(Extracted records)
^^^^^^^^

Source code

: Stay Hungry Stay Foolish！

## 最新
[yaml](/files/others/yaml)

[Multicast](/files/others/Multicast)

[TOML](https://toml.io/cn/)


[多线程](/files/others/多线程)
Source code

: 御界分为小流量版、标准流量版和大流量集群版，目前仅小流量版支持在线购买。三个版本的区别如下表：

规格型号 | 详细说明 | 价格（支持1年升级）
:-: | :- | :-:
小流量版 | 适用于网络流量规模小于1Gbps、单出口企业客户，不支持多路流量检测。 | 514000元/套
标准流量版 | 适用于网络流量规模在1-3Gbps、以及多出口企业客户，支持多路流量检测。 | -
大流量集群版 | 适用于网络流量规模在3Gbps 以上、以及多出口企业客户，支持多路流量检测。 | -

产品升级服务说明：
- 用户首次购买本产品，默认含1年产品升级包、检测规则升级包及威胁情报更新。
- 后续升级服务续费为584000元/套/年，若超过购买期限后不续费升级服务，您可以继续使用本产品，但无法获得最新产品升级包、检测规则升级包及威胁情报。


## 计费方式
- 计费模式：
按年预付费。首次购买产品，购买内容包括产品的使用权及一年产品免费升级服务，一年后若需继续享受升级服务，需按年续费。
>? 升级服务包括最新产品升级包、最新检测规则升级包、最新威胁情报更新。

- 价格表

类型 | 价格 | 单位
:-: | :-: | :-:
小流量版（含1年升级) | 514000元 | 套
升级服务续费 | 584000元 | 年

^^^^^^^^

→ YOUR OBJECTIVE
From the first line to the last, retype the data exactly.

→ RESPONSE TO THE TASK
Source code

: Stay Hungry Stay Foolish！

## 最新
[yaml](/files/others/yaml)

[Multicast](/files/others/Multicast)

[TOML](https://toml.io/cn/)


[多线程](/files/others/多线程)
Source code

: 御界分为小流量版、标准流量版和大流量集群版，目前仅小流量版支持在线购买。三个版本的区别如下表：

规格型号 | 详细说明 | 价格（支持1年升级）
:-: | :- | :-:
小流量版 | 适用于网络流量规模小于1Gbps、单出口企业客户，不支持多路流量检测。 | 514000元/套
标准流量版 | 适用于网络流量规模在1-3Gbps、以及多出口企业客户，支持多路流量检测。 | -
大流量集群版 | 适用于网络流量规模在3Gbps 以上、以及多出口企业客户，支持多路流量检测。 | -

产品升级服务说明：
- 用户首次购买本产品，默认含1年产品升级包、检测规则升级包及威胁情报更新。
- 后续升级服务续费为584000元/套/年，若超过购买期限后不续费升级服务，您可以继续使用本产品，但无法获得最新产品升级包、检测规则升级包及威胁情报。


## 计费方式
- 计费模式：
按年预付费。首次购买产品，购买内容包括产品的使用权及一年产品免费升级服务，一年后若需继续享受升级服务，需按年续费。
>? 升级服务包括最新产品升级包、最新检测规则升级包、最新威胁情报更新。

- 价格表

类型 | 价格 | 单位
:-: | :-: | :-:
小流量版（含1年升级) | 514000元 | 套
升级服务续费 | 584000元 | 年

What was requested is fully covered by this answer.